Disebutkannya, kedatangannya ke Madina untuk berkoordinasi dengan Kapolres Madina terkait kasus-kasus yang yang telah dilaporkan ke Bareskrim Polri tersebut.

“Tadi saya sudah berkoordinasi dengan pak Kapolres dan saya sudah sampaikan alasan-alasan saya kenapa melaporkan kasus-kasus tersebut ke Bareskrim Polri dan mudah-mudahan alasan-alasan saya itu diterima dengan baik oleh bapak Kapolres,” ujar Razman.

Kasus uang 700 juta ini merupakan dugaan penggelapan uang warga bernama H. Tajuddin Pardosi, warga Hutabargot, Madina yang diduga dilakukan oleh Bupati Madina

Kasus ini resmi dilaporkan ke Mabes Polri, Kamis (1/10) diterima oleh Bareskrim oleh SPK, AKP.Herry Samosir dengan LP Nomor : 1138/X/BARESKRIM tertanggal 1 oktober 2015.

Sedangkan kasus KP USU terkait dugaan penyalahgunaan wewenang oleh bupati Madina terkait pengangkangan terhadap putusan tetap Mahkamah Agung yang memerintahkan bupati menghidupkan kembali Izin Usaha Perkebunan KPU USU di Muara Batang Gadis.

Rasman menyatakan, selain ke Polres Madina, Razman juga menemui H. Tajuddin Pardosi di Hutabargot. Sebelumnya Razman juga telah bertemu dengan pihak KP USU.

“Saya juga ikut dalam melaporkan penyalahgunaan wewenang tersebut dan telah ditunjuk oleh pihak dari Koperasi Perkebunan USU sebagai pengacaranya dan sudah kita tindaklanjuti dengan  melaporkan penyalahgunaan wewenang oleh bupati madina, yakni melakukan sesuatu terkait jabatan,” imbuh Razman.

Setelah melakukan konprensi pers Razman Arief bersama timnya melakukan kunjungan langsung ke rumah H. Tajuddin Pardosi di Desa Hutabargot Dolok, Kecamatan Hutabargot.

Habibi anak dari H.Tajuddin Pardosi pada kesempatan itu mengatakan kepada wartawan, bahwa persoalan hutang tersebut sudah menyerahkan sepenuhnya kepada kuasa hukum tentang hutang pinjaman Drs.Dahlan Hasan Nasution kepada orangtuanya.

Diungkapknnya. Selama ini Dahlan Hasan belum pernah membayar ataupun mencicil utangnya tersebut.

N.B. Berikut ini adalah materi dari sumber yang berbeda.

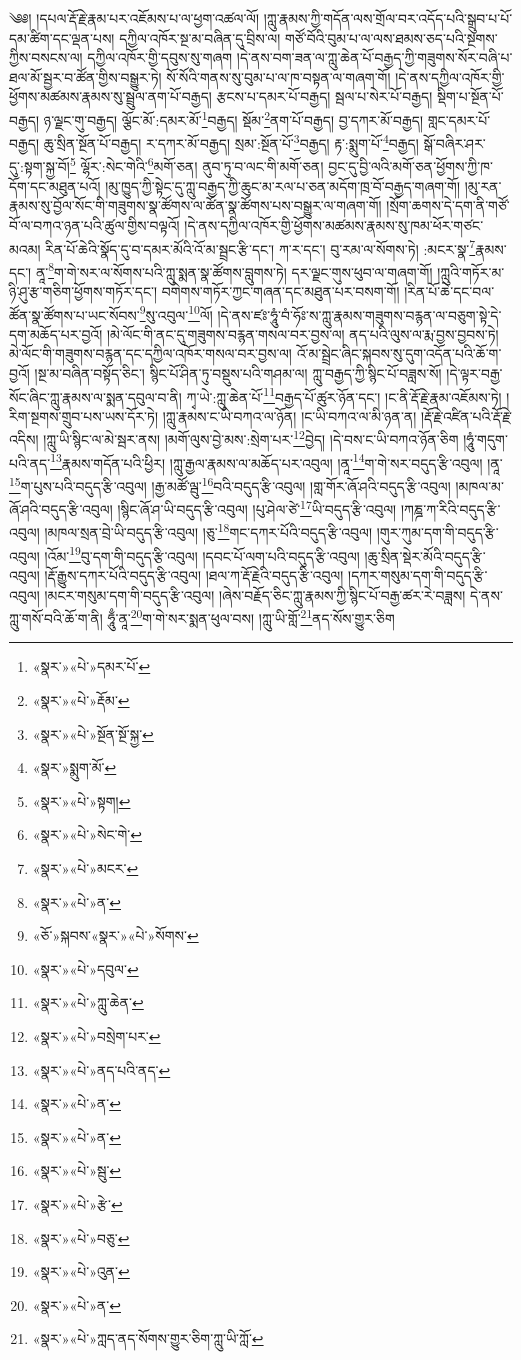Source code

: ༄༅། །དཔལ་རྡོ་རྗེ་རྣམ་པར་འཇོམས་པ་ལ་ཕྱག་འཚལ་ལོ། །ཀླུ་རྣམས་ཀྱི་གདོན་ལས་གྲོལ་བར་འདོད་པའི་སྒྲུབ་པ་པོ་དམ་ཚིག་དང་ལྡན་པས། དཀྱིལ་འཁོར་སྔ་མ་བཞིན་དུ་བྲིས་ལ། གཙོ་བོའི་བུམ་པ་ལ་ལས་ཐམས་ཅད་པའི་སྔགས་ཀྱིས་བསངས་ལ། དཀྱིལ་འཁོར་གྱི་དབུས་སུ་གཞག །དེ་ནས་བག་ཟན་ལ་ཀླུ་ཆེན་པོ་བརྒྱད་ཀྱི་གཟུགས་སོར་བཞི་པ་ཐལ་མོ་སྦྱར་བ་ཚོན་གྱིས་བསྒྱུར་ཏེ། སོ་སོའི་གནས་སུ་བུམ་པ་ལ་ཁ་བསྟན་ལ་གཞག་གོ། །དེ་ནས་དཀྱིལ་འཁོར་གྱི་ཕྱོགས་མཚམས་རྣམས་སུ་སྦྲུལ་ནག་པོ་བརྒྱད། རྩངས་པ་དམར་པོ་བརྒྱད། སྦལ་པ་སེར་པོ་བརྒྱད། སྡིག་པ་སྔོན་པོ་བརྒྱད། ཉ་ལྗང་གུ་བརྒྱད། ལྕོང་མོ་:དམར་མོ་\footnote{«སྣར་»«པེ་»དམར་པོ་}བརྒྱད། སྡོམ་\footnote{«སྣར་»«པེ་»རྡོམ་}ནག་པོ་བརྒྱད། བྱ་དཀར་མོ་བརྒྱད། གླང་དམར་པོ་བརྒྱད། ཆུ་སྲིན་སྔོན་པོ་བརྒྱད། ར་དཀར་མོ་བརྒྱད། སྲམ་:སྔོན་པོ་\footnote{«སྣར་»«པེ་»སྔོན་སྔོ་སྐྱ་}བརྒྱད། རྟ་:སྨུག་པོ་\footnote{«སྣར་»སྨུག་མོ་}བརྒྱད། སྒོ་བཞིར་ཤར་དུ་:སྟག་སྐྱ་བོ།\footnote{«སྣར་»«པེ་»སྟག།} ལྷོར་:སེང་གེའི་\footnote{«སྣར་»«པེ་»སེང་གེ་}མགོ་ཅན། ནུབ་ཏུ་བ་ལང་གི་མགོ་ཅན། བྱང་དུ་བྱི་ལའི་མགོ་ཅན་ཕྱོགས་ཀྱི་ཁ་དོག་དང་མཐུན་པའོ། །མུ་ཁྱུད་ཀྱི་སྟེང་དུ་ཀླུ་བརྒྱད་ཀྱི་ཆུང་མ་རལ་པ་ཅན་མདོག་ཁྲ་བོ་བརྒྱད་གཞག་གོ། །མུ་རན་རྣམས་སུ་བྱོལ་སོང་གི་གཟུགས་སྣ་ཚོགས་ལ་ཚོན་སྣ་ཚོགས་པས་བསྒྱུར་ལ་གཞག་གོ། །སྲོག་ཆགས་དེ་དག་ནི་གཙོ་བོ་ལ་བཀའ་ཉན་པའི་ཚུལ་གྱིས་བལྟའོ། །དེ་ནས་དཀྱིལ་འཁོར་གྱི་ཕྱོགས་མཚམས་རྣམས་སུ་ཁམ་ཕོར་གཙང་མའམ། རིན་པོ་ཆེའི་སྣོད་དུ་བ་དམར་མོའི་འོ་མ་སྦྲང་རྩི་དང་། ཀ་ར་དང་། བུ་རམ་ལ་སོགས་ཏེ། :མངར་སྣ་\footnote{«སྣར་»«པེ་»མངར་}རྣམས་དང་། ནཱ་\footnote{«སྣར་»«པེ་»ན་}ག་གེ་སར་ལ་སོགས་པའི་ཀླུ་སྨན་སྣ་ཚོགས་བླུགས་ཏེ། དར་ལྗང་གུས་ཕུབ་ལ་གཞག་གོ། །ཀླུའི་གཏོར་མ་ཉི་ཤུ་རྩ་གཅིག་ཕྱོགས་གཏོར་དང་། བགེགས་གཏོར་ཀྱང་གཞན་དང་མཐུན་པར་བསག་གོ། །རིན་པོ་ཆེ་དང་བལ་ཚོན་སྣ་ཚོགས་པ་ཡང་སོབས་\footnote{«ཅོ་»སྐབས་«སྣར་»«པེ་»སོགས་}སུ་འབུལ་\footnote{«སྣར་»«པེ་»དབུལ་}ལོ། །དེ་ནས་ཛཿ་ཧཱུཾ་བཾ་ཧོཿ་ས་ཀླུ་རྣམས་གཟུགས་བརྙན་ལ་བཅུག་སྟེ་དེ་དག་མཆོད་པར་བྱའོ། །མེ་ལོང་གི་ནང་དུ་གཟུགས་བརྙན་གསལ་བར་བྱས་ལ། ནད་པའི་ལུས་ལ་རྨ་བྱས་བྱབས་ཏེ། མེ་ལོང་གི་གཟུགས་བརྙན་དང་དཀྱིལ་འཁོར་གསལ་བར་བྱས་ལ། འོ་མ་སྦྲེང་ཞིང་སྐབས་སུ་དུག་འདོན་པའི་ཆོ་ག་བྱའོ། །སྔ་མ་བཞིན་བསྟོད་ཅིང་། སྙིང་པོ་ཤིན་ཏུ་བསྡུས་པའི་གཤམ་ལ། ཀླུ་བརྒྱད་ཀྱི་སྙིང་པོ་བཟླས་སོ། །དེ་ལྟར་བརྒྱ་སོང་ཞིང་ཀླུ་རྣམས་ལ་སྨན་དབུལ་བ་ནི། ཀྭ་ཡེ་:ཀླུ་ཆེན་པོ་\footnote{«སྣར་»«པེ་»ཀླུ་ཆེན་}བརྒྱད་པོ་ཚུར་ཉོན་དང་། །ང་ནི་རྡོ་རྗེ་རྣམ་འཇོམས་ཏེ། །རིག་སྔགས་གྲུབ་པས་ཡས་དོར་ཏེ། །ཀླུ་རྣམས་ང་ཡི་བཀའ་ལ་ཉོན། །ང་ཡི་བཀའ་ལ་མི་ཉན་ན། །རྡོ་རྗེ་འཛིན་པའི་རྡོ་རྗེ་འདིས། །ཀླུ་ཡི་སྙིང་ལ་མེ་སྦར་ནས། །མགོ་ལུས་བྱེ་མས་:སྲེག་པར་\footnote{«སྣར་»«པེ་»བསྲེག་པར་}བྱེད། །དེ་བས་ང་ཡི་བཀའ་ཉོན་ཅིག །ཧཱུཾ་གདུག་པའི་ནད་\footnote{«སྣར་»«པེ་»ནད་པའི་ནད་}རྣམས་གདོན་པའི་ཕྱིར། །ཀླུ་རྒྱལ་རྣམས་ལ་མཆོད་པར་འབུལ། །ནཱ་\footnote{«སྣར་»«པེ་»ན་}ག་གེ་སར་བདུད་རྩི་འབུལ། །ནཱ་\footnote{«སྣར་»«པེ་»ན་}ག་པུས་པའི་བདུད་རྩི་འབུལ། །རྒྱ་མཚོ་ལྦུ་\footnote{«སྣར་»«པེ་»སྦུ་}བའི་བདུད་རྩི་འབུལ། །གླ་གོར་ཞོ་ཤའི་བདུད་རྩི་འབུལ། །མཁལ་མ་ཞོ་ཤའི་བདུད་རྩི་འབུལ། །སྙིང་ཞོ་ཤ་ཡི་བདུད་རྩི་འབུལ། །པུ་ཤེལ་ཙེ་\footnote{«སྣར་»«པེ་»རྩེ་}ཡི་བདུད་རྩི་འབུལ། །ཀཎྜ་ཀ་རིའི་བདུད་རྩི་འབུལ། །མཁལ་སྲན་བྲེ་ཡི་བདུད་རྩི་འབུལ། །ཅུ་\footnote{«སྣར་»«པེ་»བཅུ་}གང་དཀར་པོའི་བདུད་རྩི་འབུལ། །གུར་ཀུམ་དག་གི་བདུད་རྩི་འབུལ། །འོམ་\footnote{«སྣར་»«པེ་»འུན་}བུ་དག་གི་བདུད་རྩི་འབུལ། །དབང་པོ་ལག་པའི་བདུད་རྩི་འབུལ། །ཆུ་སྲིན་སྡེར་མོའི་བདུད་རྩི་འབུལ། །རྡོ་རྒྱུས་དཀར་པོའི་བདུད་རྩི་འབུལ། །ཐལ་ཀ་རྡོ་རྗེའི་བདུད་རྩི་འབུལ། །དཀར་གསུམ་དག་གི་བདུད་རྩི་འབུལ། །མངར་གསུམ་དག་གི་བདུད་རྩི་འབུལ། །ཞེས་བརྗོད་ཅིང་ཀླུ་རྣམས་ཀྱི་སྙིང་པོ་བརྒྱ་ཚར་རེ་བཟླས། དེ་ནས་ཀླུ་གསོ་བའི་ཆོ་ག་ནི། ཧཱུྃ་ནཱ་\footnote{«སྣར་»«པེ་»ན་}ག་གེ་སར་སྨན་ཕུལ་བས། །ཀླུ་ཡི་གློ་\footnote{«སྣར་»«པེ་»ཀླད་ནད་སོགས་གྱུར་ཅིག་ཀླུ་ཡི་ཀློ་}ནད་སོས་གྱུར་ཅིག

Namun, setelah ada somasi dari kuasa hukum Razman Arif Nasution, barulah pihak Dahlan datang kepada keluarga itu untuk memberikan sebahagian hutangnya. Namun, keluarga Pardosi mengaku menolak karena segala sesuatunya tentang hutang itu, karema keluara itu sudah menyerahkan urusannya kepada kuasa hukum.

Sementara itu, sebelumnya pihak Dahlan Hasan Nasution seperti dilansir surat kabar Malintang Pos edisi Senin (21/9) menampik tuduhan penggelapan uang itu dan menyebut tuduhan itu termasuk pencemaran nama baik.

Dahlan Hasan menceritakan ketika pertama sekali niat H. Tajuddin Pardosi membantunya. “Dengan menyerahkan uang sebagai dana bantuannya kepada saya. Waktu itu, dia (Tajuddin Pardosi) mengutarakan, uang yang diberikan tak usah diganti, dan waktu itu saya mengatakan tak mungkinlah uang sebanyak itu tak diganti,” ungkap Dahlan Hasan mengingat pertama kali dibantu oleh Pardosi.

Lebih lanjut, Dahlan Hasan Nasution menyebutkan, “Kalau saya mau menipunya tak mungkin begitu caranya. Sayang, dia sudah stroke atau sakit, jadi tak bisa diajak bicara lagi. Kalau tidak, dia pasti mengatakan, ‘Itu ikhlas, aku membantunya.’ Begitupun, saya yang telah dibantunya telah saya kembalikan melalui orang-orang yang masih sehat dan langsung diberikan beberapa kali uang gantinya, kalau tak salah sudah mencapai Rp 400 juta,” imbuh Dahlan Hasan sebagaimana yang dilansir Malintang Pos.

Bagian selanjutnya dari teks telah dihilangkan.